Hay ciertos aspectos de las universales capacidades humanas que no nos complacen ni en nuestros enemigos. Sin ninguna literatura, con la menor cantidad de palabras posible, con voluntaria sequedad…

H. M. the King

S.M. el Rey de Inglaterra, emperador de la India, llegó a Francia dos días antes de que empezara la ofensiva y presenció el principio de la batalla entre sus ejércitos, tan cerca de la línea de fuego —por lo menos—como el propio Káiser. Sin embargo, los comunicados no dijeron de ello una palabra, y la noticia de la visita del rey Jorge a Francia no fue dada hasta después de su regreso.

His Majesty the King, después de pasar una semana junto a sus victoriosos soldados, quiso, antes de marchar, recibir a los periodistas ingleses, aliados y neutrales y comunicarles sus impresiones. A la invitación real acudieron unos treinta corresponsales británicos, americanos, franceses, belgas, italianos, un sudamericano y dos españoles, Ramiro de Maeztu y yo.
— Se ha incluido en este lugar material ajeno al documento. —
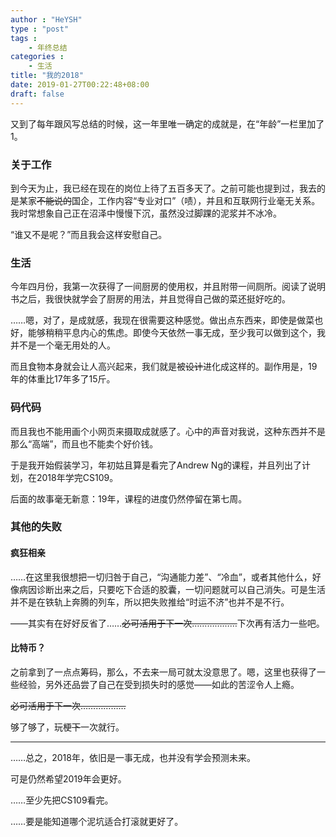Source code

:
 ```yaml
---
author : "HeYSH"
type : "post"
tags :
    - 年终总结
categories :
    - 生活
title: "我的2018"
date: 2019-01-27T00:22:48+08:00
draft: false
---
```


又到了每年跟风写总结的时候，这一年里唯一确定的成就是，在“年龄”一栏里加了1。

### 关于工作

到今天为止，我已经在现在的岗位上待了五百多天了。之前可能也提到过，我去的是某家~~不能说的~~国企，工作内容“专业对口”（啧），并且和互联网行业毫无关系。我时常想象自己正在沼泽中慢慢下沉，虽然没过脚踝的泥浆并不冰冷。

“谁又不是呢？”而且我会这样安慰自己。

### 生活

今年四月份，我第一次获得了一间厨房的使用权，并且附带一间厕所。阅读了说明书之后，我很快就学会了厨房的用法，并且觉得自己做的菜还挺好吃的。

……嗯，对了，是成就感，我现在很需要这种感觉。做出点东西来，即使是做菜也好，能够稍稍平息内心的焦虑。即使今天依然一事无成，至少我可以做到这个，我并不是一个毫无用处的人。

而且食物本身就会让人高兴起来，我们就是被~~设计~~进化成这样的。副作用是，19年的体重比17年多了15斤。

### 码代码

而且我也不能用画个小网页来摄取成就感了。心中的声音对我说，这种东西并不是那么“高端”，而且也不能卖个好价钱。

于是我开始假装学习，年初姑且算是看完了Andrew Ng的课程，并且列出了计划，在2018年学完CS109。

后面的故事毫无新意：19年，课程的进度仍然停留在第七周。

### 其他的失败

#### 疯狂相亲

……在这里我很想把一切归咎于自己，“沟通能力差”、“冷血”，或者其他什么，好像病因诊断出来之后，只要吃下合适的胶囊，一切问题就可以自己消失。可是生活并不是在铁轨上奔腾的列车，所以把失败推给“时运不济”也并不是不行。

——其实有在好好反省了……~~必可活用于下一次………………~~下次再有活力一些吧。

#### 比特币？

之前拿到了一点点筹码，那么，不去来一局可就太没意思了。嗯，这里也获得了一些经验，另外还品尝了自己在受到损失时的感觉——如此的苦涩令人上瘾。

~~必可活用于下一次………………~~

够了够了，玩梗~~下~~一次就行。

-----------
……总之，2018年，依旧是一事无成，也并没有学会预测未来。

可是仍然希望2019年会更好。

……至少先把CS109看完。

……要是能知道哪个泥坑适合打滚就更好了。
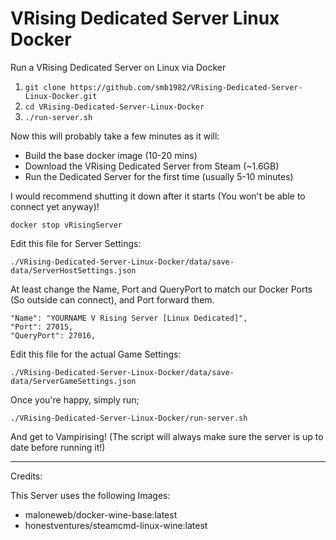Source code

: # VRising Dedicated Server Linux Docker
Run a VRising Dedicated Server on Linux via Docker

1. `git clone https://github.com/smb1982/VRising-Dedicated-Server-Linux-Docker.git`
2. `cd VRising-Dedicated-Server-Linux-Docker`
3. `./run-server.sh`

Now this will probably take a few minutes as it will:

- Build the base docker image (10-20 mins)
- Download the VRising Dedicated Server from Steam (~1.6GB)
- Run the Dedicated Server for the first time (usually 5-10 minutes)

I would recommend shutting it down after it starts (You won't be able to connect
yet anyway)!

```
docker stop vRisingServer
```

Edit this file for Server Settings:

```
./VRising-Dedicated-Server-Linux-Docker/data/save-data/ServerHostSettings.json
```

At least change the Name, Port and QueryPort to match our Docker Ports (So
outside can connect), and Port forward them.

    "Name": "YOURNAME V Rising Server [Linux Dedicated]",
    "Port": 27015,
    "QueryPort": 27016,

Edit this file for the actual Game Settings:
 ```
 ./VRising-Dedicated-Server-Linux-Docker/data/save-data/ServerGameSettings.json
 ```


Once you're happy, simply run;
 
 ```
 ./VRising-Dedicated-Server-Linux-Docker/run-server.sh
 ```
 
And get to Vampirising! (The script will always make sure the server is up to
date before running it!)
 
---
 
Credits:
 
This Server uses the following Images:
 
- maloneweb/docker-wine-base:latest
- honestventures/steamcmd-linux-wine:latest
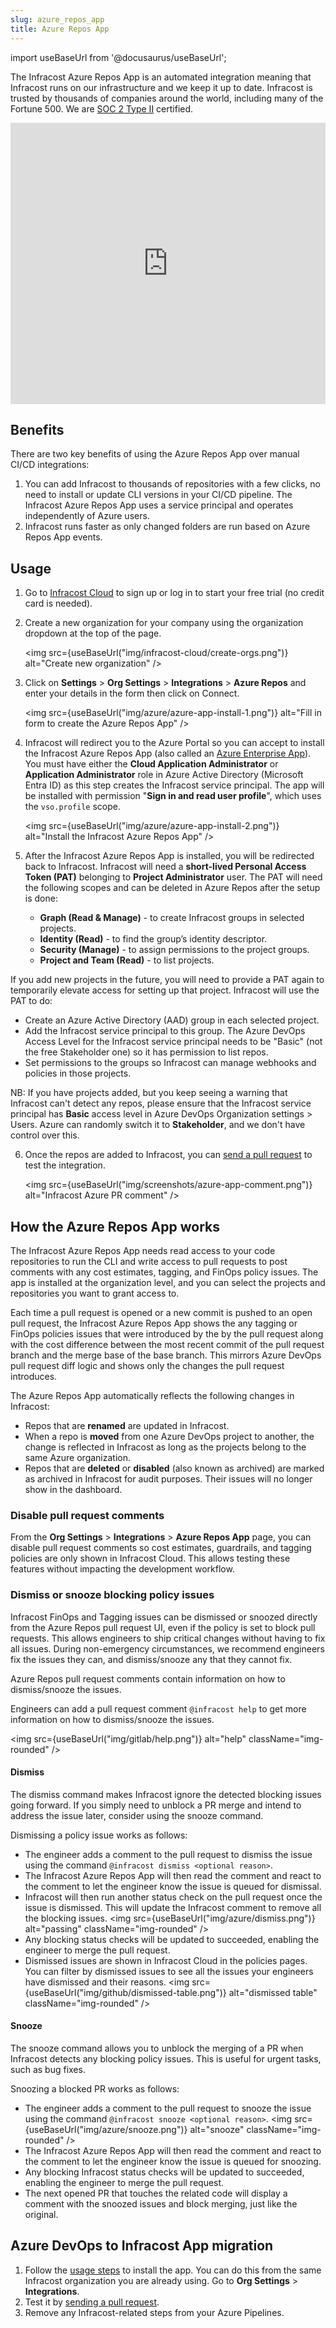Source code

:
 ```yaml
---
slug: azure_repos_app
title: Azure Repos App
---
```


import useBaseUrl from '@docusaurus/useBaseUrl';

The Infracost Azure Repos App is an automated integration meaning that Infracost runs on our infrastructure and we keep it up to date. Infracost is trusted by thousands of companies around the world, including many of the Fortune 500. We are <a href="https://www.infracost.io/security/" target="_self" rel="">SOC 2 Type II</a> certified.

<iframe width="100%" height="450" src="https://www.loom.com/embed/c01e93a940524da6a1f221083592f77b?sid=802ceb07-c4bc-4a6e-bca2-bd360f61f350" frameborder="0" webkitallowfullscreen mozallowfullscreen allowFullScreen={true}></iframe>

## Benefits

There are two key benefits of using the Azure Repos App over manual CI/CD integrations:

1. You can add Infracost to thousands of repositories with a few clicks, no need to install or update CLI versions in your CI/CD pipeline. The Infracost Azure Repos App uses a service principal and operates independently of Azure users.
2. Infracost runs faster as only changed folders are run based on Azure Repos App events.

## Usage

1. Go to [Infracost Cloud](https://dashboard.infracost.io) to sign up or log in to start your free trial (no credit card is needed).

2. Create a new organization for your company using the organization dropdown at the top of the page.

   <img src={useBaseUrl("img/infracost-cloud/create-orgs.png")} alt="Create new organization" />

3. Click on **Settings** > **Org Settings** > **Integrations** > **Azure Repos** and enter your details in the form then click on Connect.

   <img src={useBaseUrl("img/azure/azure-app-install-1.png")} alt="Fill in form to create the Azure Repos App" />

4. Infracost will redirect you to the Azure Portal so you can accept to install the Infracost Azure Repos App (also called an <a href="https://learn.microsoft.com/en-us/entra/identity/enterprise-apps/add-application-portal">Azure Enterprise App</a>). You must have either the **Cloud Application Administrator** or **Application Administrator** role in Azure Active Directory (Microsoft Entra ID) as this step creates the Infracost service principal. The app will be installed with permission "**Sign in and read user profile**", which uses the `vso.profile` scope.

   <img src={useBaseUrl("img/azure/azure-app-install-2.png")} alt="Install the Infracost Azure Repos App" />

5. After the Infracost Azure Repos App is installed, you will be redirected back to Infracost. Infracost will need a **short-lived Personal Access Token (PAT)** belonging to **Project Administrator** user. The PAT will need the following scopes and can be deleted in Azure Repos after the setup is done:
   - **Graph (Read & Manage)** - to create Infracost groups in selected projects.
   - **Identity (Read)** - to find the group’s identity descriptor.
   - **Security (Manage)** - to assign permissions to the project groups.
   - **Project and Team (Read)** - to list projects.

If you add new projects in the future, you will need to provide a PAT again to temporarily elevate access for setting up that project. Infracost will use the PAT to do:

- Create an Azure Active Directory (AAD) group in each selected project.
- Add the Infracost service principal to this group. The Azure DevOps Access Level for the Infracost service principal needs to be "Basic" (not the free Stakeholder one) so it has permission to list repos.
- Set permissions to the groups so Infracost can manage webhooks and policies in those projects.

NB: If you have projects added, but you keep seeing a warning that Infracost can't detect any repos, please ensure that the Infracost service principal has **Basic** access level in Azure DevOps Organization settings > Users. Azure can randomly switch it to **Stakeholder**, and we don't have control over this.

6. Once the repos are added to Infracost, you can [send a pull request](/docs/infracost_cloud/get_started/#4-send-a-pull-request) to test the integration.

   <img src={useBaseUrl("img/screenshots/azure-app-comment.png")} alt="Infracost Azure PR comment" />

## How the Azure Repos App works

The Infracost Azure Repos App needs read access to your code repositories to run the CLI and write access to pull requests to post comments with any cost estimates, tagging, and FinOps policy issues. The app is installed at the organization level, and you can select the projects and repositories you want to grant access to.

Each time a pull request is opened or a new commit is pushed to an open pull request, the Infracost Azure Repos App shows the any tagging or FinOps policies issues that were introduced by the by the pull request along with the cost difference between the most recent commit of the pull request branch and the merge base of the base branch. This mirrors Azure DevOps pull request diff logic and shows only the changes the pull request introduces.

The Azure Repos App automatically reflects the following changes in Infracost:

- Repos that are **renamed** are updated in Infracost.
- When a repo is **moved** from one Azure DevOps project to another, the change is reflected in Infracost as long as the projects belong to the same Azure organization.
- Repos that are **deleted** or **disabled** (also known as archived) are marked as archived in Infracost for audit purposes. Their issues will no longer show in the dashboard.

### Disable pull request comments

From the **Org Settings** > **Integrations** > **Azure Repos App** page, you can disable pull request comments so cost estimates, guardrails, and tagging policies are only shown in Infracost Cloud. This allows testing these features without impacting the development workflow.

### Dismiss or snooze blocking policy issues

Infracost FinOps and Tagging issues can be dismissed or snoozed directly from the Azure Repos pull request UI, even if the policy is set to block pull requests. This allows engineers to ship critical changes without having to fix all issues. During non-emergency circumstances, we recommend engineers fix the issues they can, and dismiss/snooze any that they cannot fix.

Azure Repos pull request comments contain information on how to dismiss/snooze the issues.

Engineers can add a pull request comment `@infracost help` to get more information on how to dismiss/snooze the issues.

<img src={useBaseUrl("img/gitlab/help.png")} alt="help" className="img-rounded" />

#### Dismiss

The dismiss command makes Infracost ignore the detected blocking issues going forward. If you simply need to unblock a PR merge and intend to address the issue later, consider using the snooze command.

Dismissing a policy issue works as follows:

- The engineer adds a comment to the pull request to dismiss the issue using the command `@infracost dismiss <optional reason>`.
- The Infracost Azure Repos App will then read the comment and react to the comment to let the engineer know the issue is queued for dismissal.
- Infracost will then run another status check on the pull request once the issue is dismissed. This will update the Infracost comment to remove all the blocking issues.
  <img src={useBaseUrl("img/azure/dismiss.png")} alt="passing" className="img-rounded" />
- Any blocking status checks will be updated to succeeded, enabling the engineer to merge the pull request.
- Dismissed issues are shown in Infracost Cloud in the policies pages. You can filter by dismissed issues to see all the issues your engineers have dismissed and their reasons.
  <img src={useBaseUrl("img/github/dismissed-table.png")} alt="dismissed table" className="img-rounded" />

#### Snooze

The snooze command allows you to unblock the merging of a PR when Infracost detects any blocking policy issues. This is useful for urgent tasks, such as bug fixes.

Snoozing a blocked PR works as follows:

- The engineer adds a comment to the pull request to snooze the issue using the command `@infracost snooze <optional reason>`.
  <img src={useBaseUrl("img/azure/snooze.png")} alt="snooze" className="img-rounded" />
- The Infracost Azure Repos App will then read the comment and react to the comment to let the engineer know the issue is queued for snoozing.
- Any blocking Infracost status checks will be updated to succeeded, enabling the engineer to merge the pull request.
- The next opened PR that touches the related code will display a comment with the snoozed issues and block merging, just like the original.

## Azure DevOps to Infracost App migration

1. Follow the [usage steps](#usage) to install the app. You can do this from the same Infracost organization you are already using. Go to **Org Settings** > **Integrations**.
2. Test it by [sending a pull request](/docs/infracost_cloud/get_started/#4-send-a-pull-request).
3. Remove any Infracost-related steps from your Azure Pipelines.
El Rey de Inglaterra es, al revés del Káiser, un soberano constitucional de una nación democrática. Ante los periodistas se abstuvo de hacer declaraciones de carácter político o militar. Esta función corresponde a sus ministros. Familiarmente estrechó la mano de cada uno de ellos, y después, con el mismo noble orgullo que un buen ciudadano siente por los triunfos de su país, con la misma satisfacción que en los hombres bien nacidos causan los triunfos de sus amigos, habló durante unos minutos con todos de las últimas victorias del ejército británico y de la cooperación que a estas victorias han prestado las tropas francesas.

Ni alusiones al enemigo, ni amenazas al mundo. Ni afirmaciones de poder. El Rey de Inglaterra es algo más que un emperador. Es un hombre que sabe hablar cordialmente con otros hombres.